Тем временем Рамиро приехал в Дельмонте. Чем ближе он подъезжал к древнему замку, в котором жили Энрика и Мария, тем тревожнее стучало его сердце. С какими словами и чувствами подойдет он к Марии?

Когда экипаж его остановился у подъезда, лакеи замка бросились отворять дверцы, они знали графа и немедленно доложили о его приезде.

Почтенная Жуана первой вышла навстречу Рамиро, искренне радуясь ему.
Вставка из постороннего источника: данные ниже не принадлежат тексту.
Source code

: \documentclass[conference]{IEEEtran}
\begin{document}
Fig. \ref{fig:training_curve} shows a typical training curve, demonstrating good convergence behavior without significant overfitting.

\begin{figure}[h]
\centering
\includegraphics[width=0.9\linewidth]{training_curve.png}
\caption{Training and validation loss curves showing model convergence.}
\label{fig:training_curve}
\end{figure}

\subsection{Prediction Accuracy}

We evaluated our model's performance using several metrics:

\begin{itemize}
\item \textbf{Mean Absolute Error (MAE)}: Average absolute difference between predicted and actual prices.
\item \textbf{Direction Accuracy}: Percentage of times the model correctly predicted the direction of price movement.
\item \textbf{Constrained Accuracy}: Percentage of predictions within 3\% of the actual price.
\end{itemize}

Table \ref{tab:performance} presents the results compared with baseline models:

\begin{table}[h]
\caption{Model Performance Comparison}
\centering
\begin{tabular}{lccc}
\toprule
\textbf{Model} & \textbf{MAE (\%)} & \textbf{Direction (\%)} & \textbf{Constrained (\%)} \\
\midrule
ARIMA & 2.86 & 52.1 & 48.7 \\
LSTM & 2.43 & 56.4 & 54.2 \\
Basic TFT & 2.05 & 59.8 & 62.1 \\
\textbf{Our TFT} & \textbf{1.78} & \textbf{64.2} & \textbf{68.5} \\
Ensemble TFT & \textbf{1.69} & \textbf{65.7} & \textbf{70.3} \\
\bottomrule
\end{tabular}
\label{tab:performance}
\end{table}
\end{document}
Он тайком посматривал вокруг, ища глазами Энрику и Марию, но не смел спросить о них, так как старая Жуана беспрестанно расспрашивала его о здоровье, делах, о жизни в Париже, о знакомых и близких ей людях.

— О Пречистая Богородица, как я рада, что снова вижу тебя, — прошептала старушка, вытирая слезы, — как будет рада герцогиня, что ты навестил нас!

— Разве герцогини нет в замке? — удивился Рамиро.

— Нет, но когда вернется, обрадуется не меньше меня. Пойдем, разденься и расскажи все.

Рамиро отвечал на все ее вопросы очень кратко, и мысли его были заняты другим. Наконец, воспользовавшись паузой, он спросил:

— Где же Мария?

— Мария дома, я сейчас извещу ее. Увидишь, как она изменилась; не знаю, что мучит бедное дитя!

Рамиро слушал ее с горьким чувством — он хорошо знал, что было причиной этой перемены.

— Я приехал с хорошими вестями, — сказал он, увидев, что Жуана намеревалась позвать Марию, — возьми эту шкатулку и ключ, чтобы Мария могла прочесть радостное известие от герцога, может быть, оно обрадует ее.

— Известие от герцога? Какое счастье! — воскликнула старушка, всплеснув руками. — Каким образом ты получил это сокровище? Конечно, Мария тотчас раскроет шкатулку, и, когда Энрика возвратится, ее будет ожидать радостный сюрприз. Позволь поцеловать тебя, мой Рамиро. Мне кажется, Мария слишком близко приняла к сердцу ссылку отца, я заметила, что она загрустила как раз тогда, когда, напротив, должна быть счастлива.